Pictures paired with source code
________________________________________
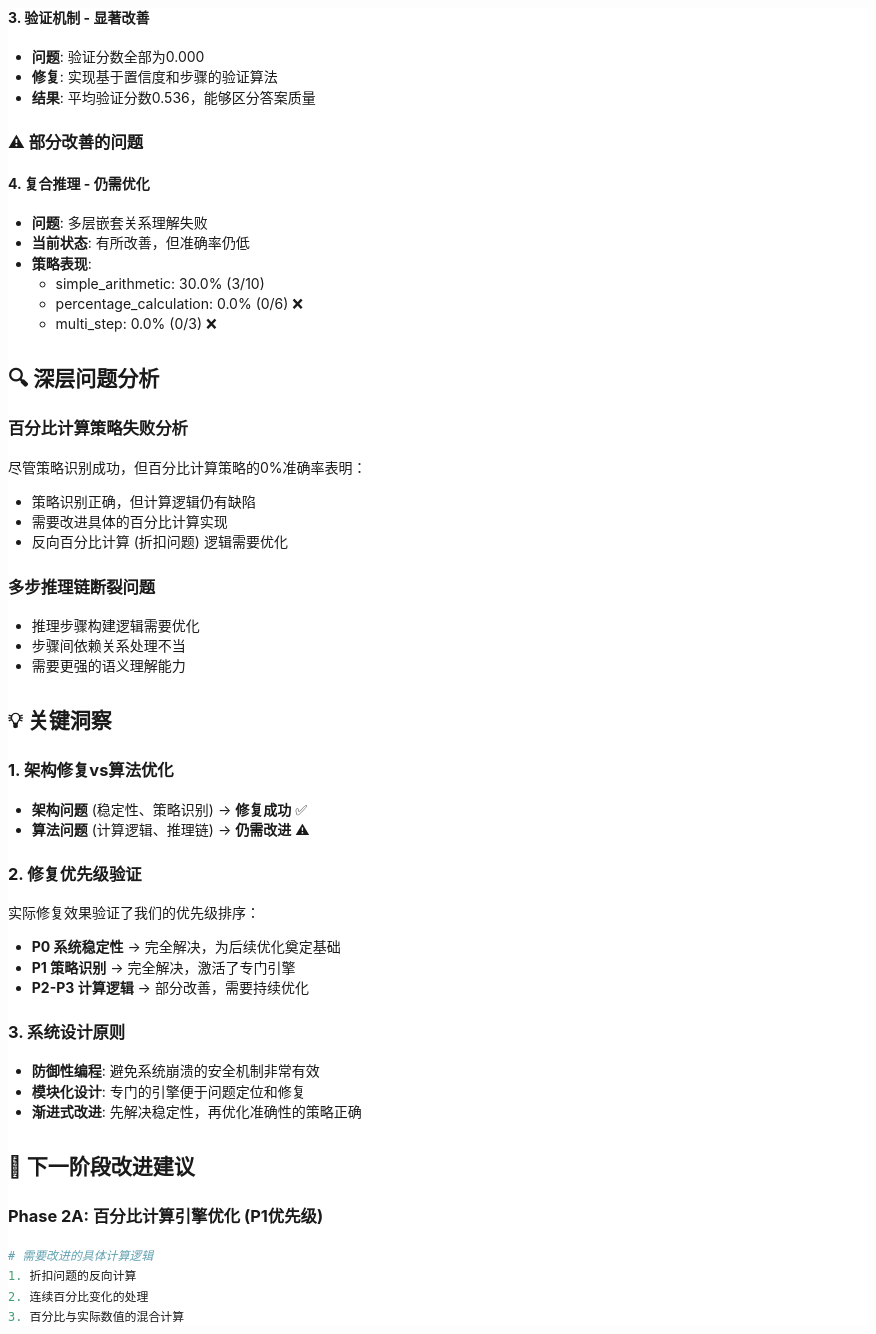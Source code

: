 #### 3. 验证机制 - 显著改善
- **问题**: 验证分数全部为0.000
- **修复**: 实现基于置信度和步骤的验证算法
- **结果**: 平均验证分数0.536，能够区分答案质量

### ⚠️ 部分改善的问题

#### 4. 复合推理 - 仍需优化
- **问题**: 多层嵌套关系理解失败
- **当前状态**: 有所改善，但准确率仍低
- **策略表现**:
  - simple_arithmetic: 30.0% (3/10)
  - percentage_calculation: 0.0% (0/6) ❌
  - multi_step: 0.0% (0/3) ❌

## 🔍 深层问题分析

### 百分比计算策略失败分析
尽管策略识别成功，但百分比计算策略的0%准确率表明：
- 策略识别正确，但计算逻辑仍有缺陷
- 需要改进具体的百分比计算实现
- 反向百分比计算 (折扣问题) 逻辑需要优化

### 多步推理链断裂问题
- 推理步骤构建逻辑需要优化
- 步骤间依赖关系处理不当
- 需要更强的语义理解能力

## 💡 关键洞察

### 1. 架构修复vs算法优化
- **架构问题** (稳定性、策略识别) → **修复成功** ✅
- **算法问题** (计算逻辑、推理链) → **仍需改进** ⚠️

### 2. 修复优先级验证
实际修复效果验证了我们的优先级排序：
- **P0 系统稳定性** → 完全解决，为后续优化奠定基础
- **P1 策略识别** → 完全解决，激活了专门引擎
- **P2-P3 计算逻辑** → 部分改善，需要持续优化

### 3. 系统设计原则
- **防御性编程**: 避免系统崩溃的安全机制非常有效
- **模块化设计**: 专门的引擎便于问题定位和修复
- **渐进式改进**: 先解决稳定性，再优化准确性的策略正确

## 🎯 下一阶段改进建议

### Phase 2A: 百分比计算引擎优化 (P1优先级)
```python
# 需要改进的具体计算逻辑
1. 折扣问题的反向计算
2. 连续百分比变化的处理
3. 百分比与实际数值的混合计算
```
________________________________________
- **Problem statement**: With the images excluded, output every record verbatim.

- **Response**:
Source code

: #### 3. 验证机制 - 显著改善
- **问题**: 验证分数全部为0.000
- **修复**: 实现基于置信度和步骤的验证算法
- **结果**: 平均验证分数0.536，能够区分答案质量

### ⚠️ 部分改善的问题

#### 4. 复合推理 - 仍需优化
- **问题**: 多层嵌套关系理解失败
- **当前状态**: 有所改善，但准确率仍低
- **策略表现**:
  - simple_arithmetic: 30.0% (3/10)
  - percentage_calculation: 0.0% (0/6) ❌
  - multi_step: 0.0% (0/3) ❌

## 🔍 深层问题分析

### 百分比计算策略失败分析
尽管策略识别成功，但百分比计算策略的0%准确率表明：
- 策略识别正确，但计算逻辑仍有缺陷
- 需要改进具体的百分比计算实现
- 反向百分比计算 (折扣问题) 逻辑需要优化

### 多步推理链断裂问题
- 推理步骤构建逻辑需要优化
- 步骤间依赖关系处理不当
- 需要更强的语义理解能力

## 💡 关键洞察

### 1. 架构修复vs算法优化
- **架构问题** (稳定性、策略识别) → **修复成功** ✅
- **算法问题** (计算逻辑、推理链) → **仍需改进** ⚠️

### 2. 修复优先级验证
实际修复效果验证了我们的优先级排序：
- **P0 系统稳定性** → 完全解决，为后续优化奠定基础
- **P1 策略识别** → 完全解决，激活了专门引擎
- **P2-P3 计算逻辑** → 部分改善，需要持续优化

### 3. 系统设计原则
- **防御性编程**: 避免系统崩溃的安全机制非常有效
- **模块化设计**: 专门的引擎便于问题定位和修复
- **渐进式改进**: 先解决稳定性，再优化准确性的策略正确

## 🎯 下一阶段改进建议

### Phase 2A: 百分比计算引擎优化 (P1优先级)
```python
# 需要改进的具体计算逻辑
1. 折扣问题的反向计算
2. 连续百分比变化的处理
3. 百分比与实际数值的混合计算
```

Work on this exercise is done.